Checking if xml is well formed using xmllint

I had to check if an xml document was well formed today. I have a few nice graphical tools that can do this, but I wanted to do it in a script on my linux box. I found out that xmllint does a good job of this. The command I used is:

xmllint -noout input.xml

If the XML document is not well-formed errors well go to standard out and then I can figure out how to correct the cause of the errors.

3 Comments

  1. Roy Tennant said,

    December 12, 2013 at 17:12:52

    Interestingly enough, xsltproc (part of libxml2) can be used for this as well.

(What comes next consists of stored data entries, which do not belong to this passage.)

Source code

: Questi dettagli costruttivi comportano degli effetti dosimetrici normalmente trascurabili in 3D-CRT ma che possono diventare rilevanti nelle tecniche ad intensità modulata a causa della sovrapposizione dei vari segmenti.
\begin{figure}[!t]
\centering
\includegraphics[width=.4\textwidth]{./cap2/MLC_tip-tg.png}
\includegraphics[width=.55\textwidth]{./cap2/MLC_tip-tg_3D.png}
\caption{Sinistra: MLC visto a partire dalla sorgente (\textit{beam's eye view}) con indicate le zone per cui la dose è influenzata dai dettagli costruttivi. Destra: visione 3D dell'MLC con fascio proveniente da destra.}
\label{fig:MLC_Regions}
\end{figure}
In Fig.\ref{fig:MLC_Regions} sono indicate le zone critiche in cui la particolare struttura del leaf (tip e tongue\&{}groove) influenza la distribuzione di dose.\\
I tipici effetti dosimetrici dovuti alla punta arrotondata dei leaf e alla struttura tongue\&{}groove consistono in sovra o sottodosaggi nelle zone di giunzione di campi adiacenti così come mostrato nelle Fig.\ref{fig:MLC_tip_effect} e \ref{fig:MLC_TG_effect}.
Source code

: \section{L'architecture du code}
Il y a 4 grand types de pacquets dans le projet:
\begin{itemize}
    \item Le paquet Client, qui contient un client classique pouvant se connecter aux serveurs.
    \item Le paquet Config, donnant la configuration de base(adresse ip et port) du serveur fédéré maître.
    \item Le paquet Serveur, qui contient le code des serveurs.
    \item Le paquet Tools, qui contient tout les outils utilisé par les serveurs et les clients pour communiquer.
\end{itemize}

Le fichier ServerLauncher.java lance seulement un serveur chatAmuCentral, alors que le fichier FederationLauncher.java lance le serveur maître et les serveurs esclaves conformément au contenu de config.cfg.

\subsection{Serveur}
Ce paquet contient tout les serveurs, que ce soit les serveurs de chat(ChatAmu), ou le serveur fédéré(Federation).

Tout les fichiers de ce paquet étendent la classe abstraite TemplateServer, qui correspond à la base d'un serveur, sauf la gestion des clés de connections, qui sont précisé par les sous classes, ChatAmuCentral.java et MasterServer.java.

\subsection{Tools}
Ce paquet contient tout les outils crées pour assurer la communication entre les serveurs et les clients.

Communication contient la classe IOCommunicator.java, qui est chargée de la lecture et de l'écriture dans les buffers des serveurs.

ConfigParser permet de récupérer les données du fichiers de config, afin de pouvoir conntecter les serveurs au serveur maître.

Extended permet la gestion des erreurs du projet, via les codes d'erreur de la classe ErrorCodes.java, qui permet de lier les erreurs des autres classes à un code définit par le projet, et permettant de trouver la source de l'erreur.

Although xsltproc expects an XSLT stylesheet as part of the call, and will complain if it doesn’t see one:

    % xsltproc sample.xml
    compilation error: file sample.xml line 2 element cite
    xsltParseStylesheetProcess : document is not a stylesheet

    if the XML doc is malformed it will instead complain about that:

    % xsltproc brokensample.xml
    brokensample.xml:17: parser error : Premature end of data in tag cite line 16

    ^
    brokensample.xml:17: parser error : Premature end of data in tag cite line 2

    ^
    cannot parse brokensample.xml

    I’ve used this at times this way to verify well-formedness.

  2. ecorrado said,

    December 12, 2013 at 17:12:55

    Thanks for the tip Roy. In this case I don’t have a stylesheet just something that says what a Google Scholar holdings file should look like.

  3. ecorrado said,

    December 12, 2013 at 17:12:31

    Incidently, I noticed if I don’t add the noout option to xmllint, it will convert some of these non-Roman character sets to their Hex Refernce. This may prove useful at some point (although I’m not sure that it is the best tool for that)